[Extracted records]
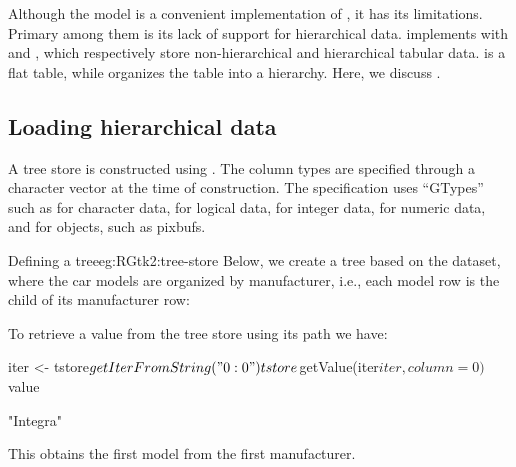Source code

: Although the  model is a convenient implementation
of , it has its limitations. Primary among them is
its lack of support for hierarchical data. \GTK\/ implements
 with  and
, which respectively store non-hierarchical and
hierarchical tabular data.  is a flat table,
while  organizes the table into a hierarchy. Here,
we discuss .

\subsection{Loading hierarchical data}
  

A tree store is constructed using . The
column types are specified through a character vector at the time of
construction. The specification uses ``GTypes'' such as
 for character data,  for logical
data,  for integer data,  for numeric data,
and  for \GTK\/ objects, such as pixbufs.

\begin{example}{Defining a tree}{eg:RGtk2:tree-store}
  Below, we create a tree based on the  dataset, where
  the car models are organized by manufacturer, i.e., each model row
  is the child of its manufacturer row:
\begin{Schunk}
\end{Schunk}
  To retrieve a value from the tree store using its path we have:
\begin{Schunk}
\begin{Sinput}
 iter <- tstore$getIterFromString("0:0")
 tstore$getValue(iter$iter, column = 0)$value
\end{Sinput}
\begin{Soutput}
[1] "Integra"
\end{Soutput}
\end{Schunk}
This obtains the first model from the first manufacturer.

\end{example}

Your objective
Starting at the line that contains "hierarchical tabular data.", write out every line through the end of the entries, exactly and with nothing added.

Output of the exercise
hierarchical tabular data.  is a flat table,
while  organizes the table into a hierarchy. Here,
we discuss .

\subsection{Loading hierarchical data}
  

A tree store is constructed using . The
column types are specified through a character vector at the time of
construction. The specification uses ``GTypes'' such as
 for character data,  for logical
data,  for integer data,  for numeric data,
and  for \GTK\/ objects, such as pixbufs.

\begin{example}{Defining a tree}{eg:RGtk2:tree-store}
  Below, we create a tree based on the  dataset, where
  the car models are organized by manufacturer, i.e., each model row
  is the child of its manufacturer row:
\begin{Schunk}
\end{Schunk}
  To retrieve a value from the tree store using its path we have:
\begin{Schunk}
\begin{Sinput}
 iter <- tstore$getIterFromString("0:0")
 tstore$getValue(iter$iter, column = 0)$value
\end{Sinput}
\begin{Soutput}
[1] "Integra"
\end{Soutput}
\end{Schunk}
This obtains the first model from the first manufacturer.

\end{example}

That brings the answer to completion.